7世紀に吐蕃(とばん)王朝の創始者ソンツェン・ガンポ王が築いた宮殿を基に、ダライ・ラマ5世が50年の歳月をかけて1969年に完成させたポタラ宮は、白壁の白宮が歴代のダライ・ラマの住居および政務を、また赤壁の紅宮が宗教儀礼をつかさどっていました。1000部屋以上もある迷路のように入り組んだ宮殿内部は、チベット建国史や神話、人々の暮らしぶりなどが描かれた壁画が彩る極彩色の世界。中でも歴代ダライ・ラマを祭る紅宮の供養塔は3トンを超す黄金と宝石で飾られ、その荘厳華麗な光景は極楽浄土を思わせます。

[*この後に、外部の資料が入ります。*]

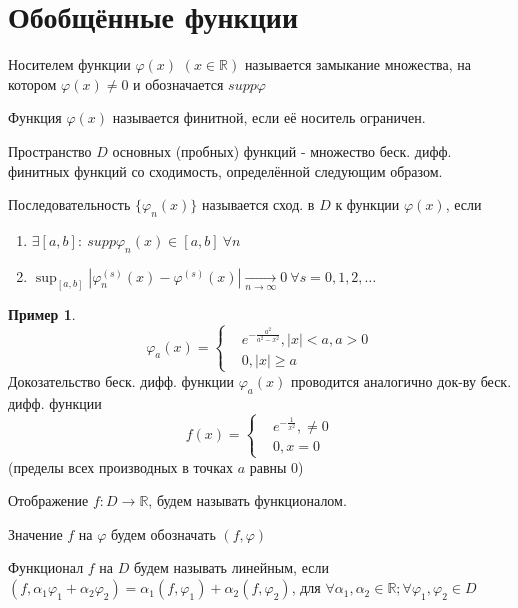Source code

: \documentclass{article}
\theoremstyle{definition}
\numberwithin{theorem}{section}
\numberwithin{lemma}{section}
\numberwithin{definition}{section}
\numberwithin{corollary}{section}
\newtheorem*{eg}{Пример}
\numberwithin{equation}{section}
\let\phi\varphi
\newcommand\R{\ensuremath{\mathbb{R}}}
\begin{document}
\section{Обобщённые функции}
\begin{definition}
  Носителем функции $\phi(x)$ $(x\in \R)$ называется замыкание множества,
  на котором $\phi(x) \neq 0$ и обозначается $supp \phi$
\end{definition}
\begin{definition}
  Функция $\phi(x)$ называется финитной, если её носитель ограничен.
\end{definition}
\begin{definition}
  Пространство $D$ основных (пробных) функций - множество беск. дифф. финитных функций
  со сходимость, определённой следующим образом.
\end{definition}
\begin{definition}
  Последовательность $\{\phi_n(x)\}$ называется сход. в $D$ к функции $\phi(x)$, если 
  \begin{enumerate}
    \item $\exists [a,b]: \ supp \phi_n(x) \in [a,b] \ \forall n$
    \item $\sup_{[a,b]}|\phi_n^{(s)}(x)-\phi^{(s)}(x)| \underset{n\to \infty}{\to} 0 \ \forall s =0,1,2,\dots $
  \end{enumerate}
\end{definition}
\begin{eg}
  \[
    \phi_a(x)=\left\{\begin{aligned}
      &e^{-\frac{a^{2}}{a^{2}-x^{2}}}, |x|<a, a>0 \\ 
      &0, |x|\ge a
    \end{aligned}\right.
  \]
  Докозательство беск. дифф. функции $\phi_a(x)$ проводится аналогично док-ву беск. дифф. функции
  \[
    f(x) = \left\{\begin{aligned}
      & e^{-\frac{1}{x^{2}}}, \neq 0 \\ 
      & 0, x=0
    \end{aligned}\right.
  \]
  (пределы всех производных в точках $a$ равны $0$)
\end{eg}
\begin{definition}
  Отображение $f: D \to \R$, будем называть функционалом.

  Значение $f$ на $\phi$ будем обозначать $(f,\phi)$
\end{definition}
\begin{definition}
  Функционал $f$ на $D$ будем называть линейным, если $(f,\alpha_1\phi_1+\alpha_2\phi_2)=\alpha_1(f,\phi_1)+\alpha_2(f,\phi_2)$,
  для $\forall \alpha_1,\alpha_2 \in \R; \forall \phi_1,\phi_2 \in D$
\end{definition}
\end{document}
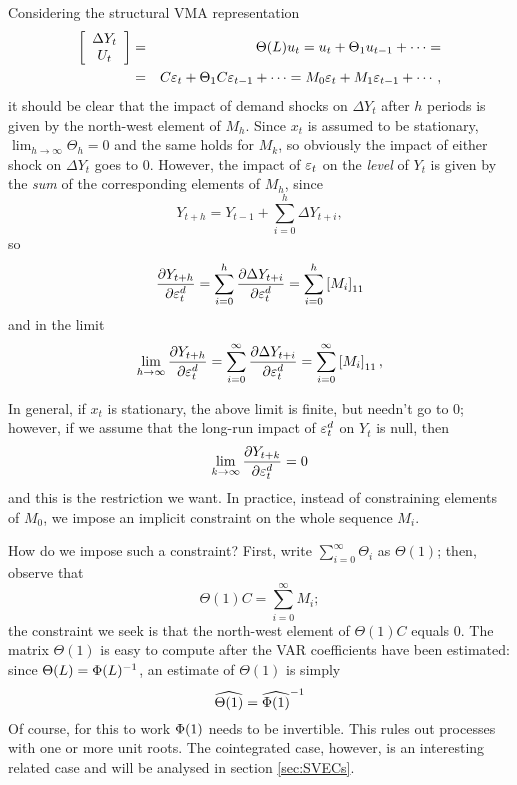 \documentclass[a4paper,10pt]{article}
\newcommand{\PrE}[1]{\ensuremath u_{#1}} %
\newcommand{\StS}[1]{\ensuremath \varepsilon_{#1}} %
\newcommand{\VarSym}{\ensuremath \Phi}
\newcommand{\pder}[2]{\ensuremath\frac{\partial #1}{\partial #2}}
\begin{document}
Considering the structural VMA representation
\begin{eqnarray*}
  \left[ \begin{array}{c} \Delta Y_t \\ U_t \end{array}\right] & = & 
  \Theta(L) \PrE{t} =
  \PrE{t} + \Theta_1 \PrE{t-1}  + \cdots = \\
  & = & C \StS{t} + \Theta_1 C \StS{t-1}  + \cdots =
  M_0 \StS{t} + M_1 \StS{t-1}  + \cdots ,
\end{eqnarray*}
it should be clear that the impact of demand shocks on $\Delta Y_t$
after $h$ periods is given by the north-west element of $M_h$. Since
$x_t$ is assumed to be stationary, $\lim_{h \to \infty} \Theta_h = 0$
and the same holds for $M_k$, so obviously the impact of either shock
on $\Delta Y_t$ goes to 0. However, the impact of $\StS{t}$ on the  %
\emph{level} of $Y_t$ is given by the \emph{sum} of the corresponding
elements of $M_h$, since
\[
Y_{t+h} = Y_{t-1} + \sum_{i=0}^h \Delta Y_{t+i}, 
\]
so 
\[
  \pder{Y_{t+h}}{\StS{t}^d} = 
  \sum_{i=0}^h \pder{\Delta Y_{t+i}}{\StS{t}^d} = 
  \sum_{i=0}^h \left[M_i\right]_{11}
\]
and in the limit
\[
\lim_{h \to \infty} \pder{Y_{t+h}}{\StS{t}^d} = \sum_{i=0}^{\infty}
\pder{\Delta Y_{t+i}}{\StS{t}^d}  = 
  \sum_{i=0}^{\infty} \left[M_i\right]_{11},
\]

In general, if $x_t$ is stationary, the above limit is finite, but
needn't go to 0; however, if we assume that the long-run impact of
$\StS{t}^d$ on $Y_t$ is null, then
\[
  \lim_{k \to \infty} \pder{Y_{t+k}}{\StS{t}^d} = 0
\]
and this is the restriction we want. In practice, instead of
constraining elements of $M_0$, we impose an implicit constraint on
the whole sequence $M_i$.

How do we impose such a constraint?  First, write $\sum_{i=0}^{\infty}
\Theta_i$ as $\Theta(1)$; then, observe that
\[
  \Theta(1) C = \sum_{i=0}^{\infty} M_i ;
\]
the constraint we seek is that the north-west element of $\Theta(1) C$
equals 0. The matrix $\Theta(1)$ is easy to compute after the VAR
coefficients have been estimated: since $\Theta(L) = \VarSym(L)^{-1}$, an
estimate of $\Theta(1)$ is simply
\[
  \widehat{\Theta(1)} = \widehat{\VarSym(1)}^{-1}
\]
Of course, for this to work $\VarSym(1)$ needs to be invertible. This rules
out processes with one or more unit roots. The cointegrated case,
however, is an interesting related case and will be analysed in section
\ref{sec:SVECs}.
\end{document}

若かりしブラッド・ピットが実在の世界的登山家ハインリヒ・ハラーに扮(ふん)し、若き日のダライ・ラマ14世と魂の交流をする姿を描いた『セブン・イヤーズ・イン・チベット』。劇中では、少年時代のダライ・ラマがハラーから聞く西洋の話に目を輝かせていましたが、後半にはチベットの厳しい現実が描かれており、幼きダライ・ラマ14世のまぶしい姿と、今もなお闘っているチベットの人々の姿が交錯して胸が痛みます。実際の撮影では、中国側の撮影許可が下りずにアルゼンチンとモンゴルで撮影されたそうですが、劇中に登場するポタラ宮をはじめ、中国侵攻以前のチベットの美しく神秘的な風景は深い印象を残します。

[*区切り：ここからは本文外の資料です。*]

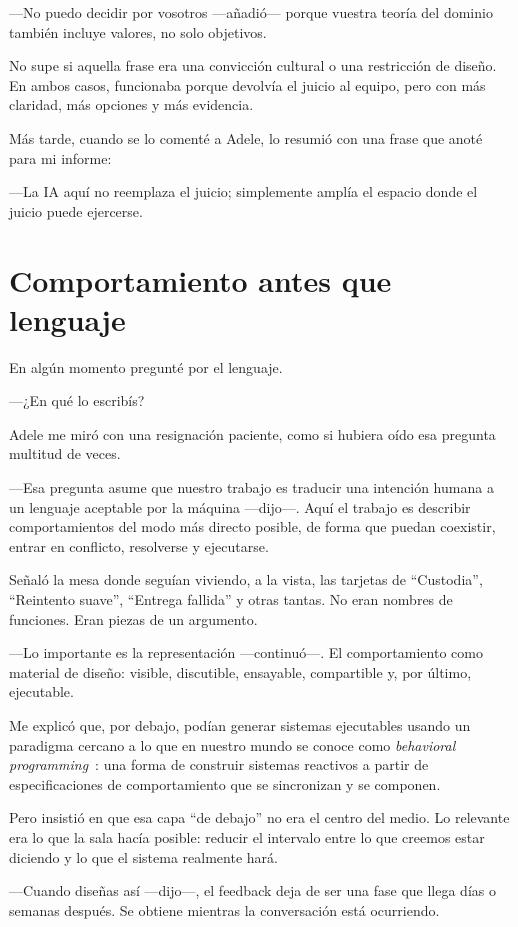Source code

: \documentclass[11pt,a4paper]{article}
\begin{document}
---No puedo decidir por vosotros ---añadió--- porque vuestra teoría del
dominio también incluye valores, no solo objetivos.

No supe si aquella frase era una convicción cultural o una restricción de
diseño. En ambos casos, funcionaba porque devolvía el juicio al equipo, pero
con más claridad, más opciones y más evidencia.

Más tarde, cuando se lo comenté a Adele, lo resumió con una frase que anoté
para mi informe:

---La IA aquí no reemplaza el juicio; simplemente amplía el espacio donde el
juicio puede ejercerse.

\section{Comportamiento antes que lenguaje}

En algún momento pregunté por el lenguaje.

---¿En qué lo escribís?

Adele me miró con una resignación paciente, como si hubiera oído esa pregunta
multitud de veces.

---Esa pregunta asume que nuestro trabajo es traducir una intención humana a
un lenguaje aceptable por la máquina ---dijo---. Aquí el trabajo es describir
comportamientos del modo más directo posible, de forma que puedan coexistir,
entrar en conflicto, resolverse y ejecutarse.

Señaló la mesa donde seguían viviendo, a la vista, las tarjetas de
``Custodia'', ``Reintento suave'', ``Entrega fallida'' y otras tantas. No eran
nombres de funciones. Eran piezas de un argumento.

---Lo importante es la representación ---continuó---. El comportamiento como
material de diseño: visible, discutible, ensayable, compartible y, por último,
ejecutable.

Me explicó que, por debajo, podían generar sistemas ejecutables usando un
paradigma cercano a lo que en nuestro mundo se conoce como \emph{behavioral
programming}~\cite{harel}: una forma de construir sistemas reactivos a partir
de especificaciones de comportamiento que se sincronizan y se componen.

Pero insistió en que esa capa ``de debajo'' no era el centro del medio. Lo
relevante era lo que la sala hacía posible: reducir el intervalo entre lo que
creemos estar diciendo y lo que el sistema realmente hará.

---Cuando diseñas así ---dijo---, el feedback deja de ser una fase que llega
días o semanas después. Se obtiene mientras la conversación está ocurriendo.
\end{document}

神秘的な地チベットを舞台に、若き日のダライ・ラマと、実在したオーストリアの世界的登山家ハインリヒ・ハラーとの魂の交流を描いたヒューマン・ドラマ。ハラーの実体験に基づく同名著書を、『愛人/ラマン』『愛と勇気の翼』のジャン=ジャック・アノー監督が映画化。脚本は『プリンス アンダー・ザ・チェリー・ムーン』のベッキー・ジョンストン、撮影はロバート・フレイズ、音楽は『スリーパーズ』のジョン・ウィリアムズで、チェロ演奏は世界的なチェリストであるヨーヨー・マが担当している。主演は『スリーパーズ』『デビル』のブラッド・ピット。共演は『恋の闇 愛の光』のデヴィッド・シューリス、『エグゼクティブ デシジョン』のB・D・ウォン、『ライジング・サン』のマコ、ダライ・ラマの5歳年下である実の妹ジェツン・ペマら。
■Story1939年秋、ナチス統制下のオーストリア。有名な登山家ハインリヒ・ハラー(ブラッド・ピット)は、世界最高峰であるヒマラヤ山脈のナンガ・パルバット制覇を目指し、身重の妻を置いて旅立った。だが、第二次世界大戦の勃発によりイギリス植民地のインドで捕らえられ、イギリス軍の捕虜となってしまう。無謀な脱走を試みてもすぐに連れ戻され、祖国からは離婚届が届き、ハラーは初めて大きな悲しみと挫折を味わう。収容所での生活も2年を超えた1942年9月、ついに脱走に成功したハラーは、幾多の危機を乗り越えながら2年の歳月をかけて、外国人にとって禁断の地であるチベットにたどり着く。そして、ハラーは若き宗教指導者ダライ・ラマと出会うのであった。ダライ・ラマの家庭教師を依頼されたハラーは、英語や地理など自らの知識を教えながら、深い友情と魂の交流を重ねていく。